Filmden ve yönetmenden bu kadar bahsettikten sonra bu filmin kurgusuna konu olan eserden de söz edilmeli.. zira bir diyalog silsilesinden oluşan ve çoğu zaman aynanın karşısında bile kendimize söyleyemeyeceğimiz onca "gerçek" barındırır bu kitap, okuyanların bildiği üzere...


".. Benim kişisel düşünceme göre, yalnızca refahı sevmenin biraz ayıp yanı bile vardır. İyi mi kötü mü olduğunu bilmem ama bazen bir şeyleri kırıp dökmenin bile kendine özgü tadı olabiliyor. Bu açıdan, ben ne yalnız başına refahı ne de yalnız başına acıyı yeğlerim. Ben kişisel kaprisimden, onu istediğim anda tatmin edebilme olanağımın olmasından yanayım. Komedilerde acının yerinin olmadığını biliyorum. Acı, camdan saraylara ise tümüyle yabancıdır. Acı, kuşku demektir, yadsıma demektir. İçimizde kuşku uyandıran bir camdan sarayı düşleyemeyiz bile. bununla birlikte insan gerçek acıyı tatmak istediğinden, çevresinde bir kargaşa yaratmak, yok etmek, dağıtmak hevesinden asla kendisini uzaklaştıramaz. Bizim manevi varlığımızın biricik kaynağı acı değil mi?..."

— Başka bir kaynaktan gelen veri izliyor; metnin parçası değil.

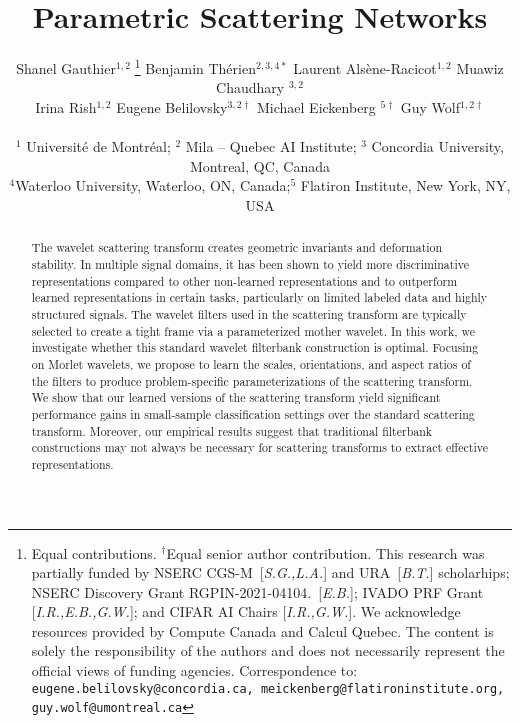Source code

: \documentclass[10pt,twocolumn,letterpaper]{article}
\begin{document}
\title{Parametric Scattering Networks}



\author{\parbox{\textwidth}{\centering
    Shanel Gauthier$^{1,2}\;$\thanks{Equal contributions. $^{\dagger}$Equal senior author contribution. This research was partially funded by NSERC CGS-M~[\emph{S.G.,L.A.}] and URA~[\emph{B.T.}] scholarhips; NSERC Discovery Grant RGPIN-2021-04104.~[\emph{E.B.}]; IVADO PRF Grant [\emph{I.R.,E.B.,G.W.}]; and CIFAR AI Chairs [\emph{I.R.,G.W.}]. We acknowledge resources provided by Compute Canada and Calcul Quebec. The content is solely the responsibility of the authors and does not necessarily represent the official views of funding agencies. Correspondence to: \texttt{eugene.belilovsky@concordia.ca, meickenberg@flatironinstitute.org, guy.wolf@umontreal.ca}} \hspace{-10pt}
    \qquad Benjamin Th\'{e}rien$^{2,3,4*}$ \hspace{-10pt}
    \qquad Laurent Als\`{e}ne-Racicot$^{1,2}$ \hspace{-10pt}
    \qquad Muawiz Chaudhary $^{3,2}$\\
    Irina Rish$^{1,2}$
    \qquad Eugene Belilovsky$^{3,2 \dagger}$
    \qquad Michael Eickenberg $^{5 \dagger}$
    \qquad Guy Wolf$^{1,2 \dagger}$} \vspace{5pt}\\
$^1$ Universit\'{e} de Montr\'{e}al; $^2$ Mila -- Quebec AI Institute; $^3$ Concordia University, Montreal, QC, Canada \\
$^4$Waterloo University, Waterloo, ON, Canada;$^5$ Flatiron Institute, New York, NY, USA\\ 
}



\maketitle
\begin{abstract}\vspace{-4pt}
   The wavelet scattering transform creates geometric invariants and deformation stability. In multiple signal domains, it has been shown to yield more discriminative representations compared to other non-learned representations and to outperform learned representations in certain tasks, particularly on limited labeled data and highly structured signals. The wavelet filters used in the scattering transform are typically selected to create a tight frame via a parameterized mother wavelet. In this work, we investigate whether this standard wavelet filterbank construction is optimal. Focusing on Morlet wavelets, we propose to learn the scales, orientations, and aspect ratios of the filters to produce problem-specific parameterizations of the scattering transform. We show that our learned versions of the scattering transform yield significant performance gains in small-sample classification settings over the standard scattering transform. Moreover, our empirical results suggest that traditional filterbank constructions may not always be necessary for scattering transforms to extract effective representations.
\end{abstract}
\vspace{-12pt}
\end{document}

"... Evde en çok yaptığım şey kitap okumaktı. Kitap okuyarak içimde yükselen duyguları başka etkilerle bastırmayı düşünüyordum. Okumaktan kuşkusuz ki çok yararlanıyordum. Kitaplardan zevkler, coşkular, acılar alıyordum. Bazı zamanlar bıktığım da oluyordu elbette. Doğal olarak hareket etmek gereksinimi duyuyordum. Bir şey yapmak isteğiyle gözlerden uzak, karanlık, çirkin, koyu bir (hatta hovardalık bile denilmeyecek) hovardalık özentisine kapılıp gidiyordum. Her zamanki hırçınlığım nedeniyle tutku adını vereceğim duygularım keskindi ve yakıcıydı. İsteri nöbetlerine benzeyen bunalımlar gözyaşlarıyla ve çırpınmalarla geliyordu. Okumaktan yapacak iş bilmediğim gibi, gidecek bir yerim de yoktu. Çevremde saygı duyulabilecek, beni kendisine çekebilecek bir uğraş bulamıyorum. Üstelik bir de sıkıntıdan patlayacak duruma gelip aykırılıklara, çelişkilere karşı içimde söndürülemez bir istek duymaya başlayınca, kendimi türlü türlü rezilliklerin kucağına atıveriyordum..."

Ankara'da çekilen ve baş rolünde Engin Günaydının oynadığı filmin diğer oyuncuları, Nergis Öztürk, Serhat Tutumluer, Nihal Yalçın, Murat Cemcir, Feridun Koç, Serkan Keskin ve Sarp Apak.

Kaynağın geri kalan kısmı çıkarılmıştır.